Nos bastidores da Alerj e do Palácio Guanabara, a única questão é a data em que Castro anunciará a decisão de sair do cargo. Sempre imprevísivel, o cenário político do RJ deu indícios de serenar após Castro ver sua popularidade crescer com a megaoperação nos Complexos da Penha e do Alemão, na Zona Norte do Rio, em outubro passado; Flávio Bolsonaro anunciar que não vai disputar o Senado neste ano, mas sim a Presidência da República; e o enterro dos planos de Rodrigo Bacellar de concorrer ao governo. Bacellar foi afastado da presidência da Alerj por decisão do Supremo Tribunal Federal (STF).

Há quem defenda que Castro deixe o cargo logo após o carnaval. E num exercício de interpretação do que diz a Constituição estadual, fontes da Alerj estimam: se o governador renuncia na Quarta-Feira de Cinzas, 18 de fevereiro, então a eleição indireta seria no dia 20 de março, exatos 30 dias após a vacância do cargo.

Quem comanda a eleição indireta? Tem Justiça Eleitoral?

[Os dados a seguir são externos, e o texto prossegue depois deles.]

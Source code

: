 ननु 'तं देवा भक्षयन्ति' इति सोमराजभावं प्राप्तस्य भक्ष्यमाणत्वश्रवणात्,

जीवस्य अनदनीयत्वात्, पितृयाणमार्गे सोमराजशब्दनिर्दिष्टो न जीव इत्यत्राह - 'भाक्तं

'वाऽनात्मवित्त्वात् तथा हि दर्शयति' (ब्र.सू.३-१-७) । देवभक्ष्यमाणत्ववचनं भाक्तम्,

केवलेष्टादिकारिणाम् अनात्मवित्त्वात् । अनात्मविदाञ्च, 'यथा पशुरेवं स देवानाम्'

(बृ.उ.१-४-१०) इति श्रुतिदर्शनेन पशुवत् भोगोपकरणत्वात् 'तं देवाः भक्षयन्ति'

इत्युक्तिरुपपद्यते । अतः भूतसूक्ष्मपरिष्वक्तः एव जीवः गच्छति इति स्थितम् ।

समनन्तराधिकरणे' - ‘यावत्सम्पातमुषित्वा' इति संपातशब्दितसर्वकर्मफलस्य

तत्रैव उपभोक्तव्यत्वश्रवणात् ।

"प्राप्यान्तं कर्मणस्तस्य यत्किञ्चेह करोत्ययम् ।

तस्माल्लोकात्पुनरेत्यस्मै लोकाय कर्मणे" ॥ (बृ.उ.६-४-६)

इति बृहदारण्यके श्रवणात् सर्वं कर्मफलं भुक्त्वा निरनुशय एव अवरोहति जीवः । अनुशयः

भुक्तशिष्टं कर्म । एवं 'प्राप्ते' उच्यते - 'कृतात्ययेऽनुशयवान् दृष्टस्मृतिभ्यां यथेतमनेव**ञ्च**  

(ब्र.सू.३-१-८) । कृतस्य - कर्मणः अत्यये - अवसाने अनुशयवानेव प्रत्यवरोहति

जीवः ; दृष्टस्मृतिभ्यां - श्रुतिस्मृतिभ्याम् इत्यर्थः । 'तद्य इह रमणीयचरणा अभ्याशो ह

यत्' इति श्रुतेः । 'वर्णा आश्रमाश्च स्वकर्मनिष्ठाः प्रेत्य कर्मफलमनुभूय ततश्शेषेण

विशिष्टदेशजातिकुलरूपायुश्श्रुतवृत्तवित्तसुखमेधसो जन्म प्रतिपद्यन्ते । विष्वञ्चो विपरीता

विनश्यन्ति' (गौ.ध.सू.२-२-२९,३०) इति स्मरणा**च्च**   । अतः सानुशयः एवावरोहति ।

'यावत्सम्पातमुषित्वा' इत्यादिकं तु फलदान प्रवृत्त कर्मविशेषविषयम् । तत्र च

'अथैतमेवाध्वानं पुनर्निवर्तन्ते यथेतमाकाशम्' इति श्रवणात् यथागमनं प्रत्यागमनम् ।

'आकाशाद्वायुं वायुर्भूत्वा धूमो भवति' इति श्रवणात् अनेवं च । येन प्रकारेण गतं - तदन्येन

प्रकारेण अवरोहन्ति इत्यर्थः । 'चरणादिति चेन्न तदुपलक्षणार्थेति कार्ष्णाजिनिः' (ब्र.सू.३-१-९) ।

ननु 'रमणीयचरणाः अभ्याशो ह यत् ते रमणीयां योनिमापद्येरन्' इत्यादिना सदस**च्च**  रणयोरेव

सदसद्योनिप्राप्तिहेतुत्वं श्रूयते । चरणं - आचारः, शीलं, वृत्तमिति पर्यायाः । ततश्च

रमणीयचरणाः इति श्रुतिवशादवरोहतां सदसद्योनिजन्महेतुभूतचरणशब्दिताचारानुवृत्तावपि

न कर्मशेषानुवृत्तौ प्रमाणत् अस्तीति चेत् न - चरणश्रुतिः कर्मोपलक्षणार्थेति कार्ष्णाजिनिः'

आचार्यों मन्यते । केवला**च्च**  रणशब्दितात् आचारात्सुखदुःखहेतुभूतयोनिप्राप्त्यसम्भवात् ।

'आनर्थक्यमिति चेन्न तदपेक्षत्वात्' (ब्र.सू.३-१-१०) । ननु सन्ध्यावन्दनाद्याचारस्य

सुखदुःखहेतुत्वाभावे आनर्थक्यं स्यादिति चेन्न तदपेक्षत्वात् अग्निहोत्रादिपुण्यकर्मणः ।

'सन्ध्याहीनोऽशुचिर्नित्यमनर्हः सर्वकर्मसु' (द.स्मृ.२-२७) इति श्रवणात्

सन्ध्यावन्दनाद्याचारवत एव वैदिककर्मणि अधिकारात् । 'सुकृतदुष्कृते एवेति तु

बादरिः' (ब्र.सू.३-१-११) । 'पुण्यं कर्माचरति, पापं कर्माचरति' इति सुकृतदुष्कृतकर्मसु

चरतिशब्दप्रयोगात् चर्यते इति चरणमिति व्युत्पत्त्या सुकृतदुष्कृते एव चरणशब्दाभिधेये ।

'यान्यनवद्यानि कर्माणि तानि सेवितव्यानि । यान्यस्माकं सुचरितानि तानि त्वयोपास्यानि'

Inédita na história do Rio, a eleição indireta só acontecerá graças a desintegração da linha sucessória do estado: o vice eleito em 2022, Thiago Pampolha (MDB), renunciou para assumir cargo no Tribunal de Contas do Estado em maio passado. O plano era que Rodrigo Bacellar, a essa altura do campeonato, estivesse a poucos passos do ‘mandato-tampão’, mas no meio do caminho havia a Polícia Federal e a acusação de que ele tentou ajudar o ex-deputado TH Jóias a se livrar de uma investigação por envolvimento com o Comando Vermelho.

A eleição é comandada pela presidência da Alerj, hoje exercida por Guilherme Delaroli (PL), sem participação do Tribunal Regional Eleitoral (TRE). Pelo precedente de Alagoas, interessados em concorrer devem apresentar seus nomes para governador ou vice até 72 horas antes do pleito à Mesa Diretora.

Vale a Lei da Ficha Limpa? Declaração de bens serão apresentadas?

Pelo exemplo usado como referência pela Alerj, não será preciso que os bens de cada candidato sejam declarados de maneira pública - como ocorrem em eleições regulares. Os postulantes ao governo deverão apresentar certidão criminal negativa da Justiça federal e estadual, de 1ª e 2ª instância.

O voto dos deputados será secreto ou aberto?

Aberto. O Supremo Tribunal Federal fixou entendimento em 2023 e determinou que os candidatos devem estar filiados a partidos políticos e não pode haver candidaturas separadas de governador e de vice – ou seja, a eleição é por chapa. Fora essas regras, o STF libera as assembleias do estados para definirem regras específicas para cada cargo.

E quem vai concorrer?

O nome mais cotado para assumir o mandato tampão é o do secretário de Casa Civil do governo Castro, Nicola Miccione. Há mais de cinco anos no cargo e sem pretensões de voos políticos maiores, Miccione se filiou ao PL há dois meses. O partido busca um acordo para formar maioria na Alerj.

Os partidos de esquerda como PSOL, PSB e PT discutem o lançamento de uma candidatura. Um nome ventilado é o do petista André Ceciliano, ex-presidente da Assembleia, e que é secretário de Assuntos Federativos do governo Lula.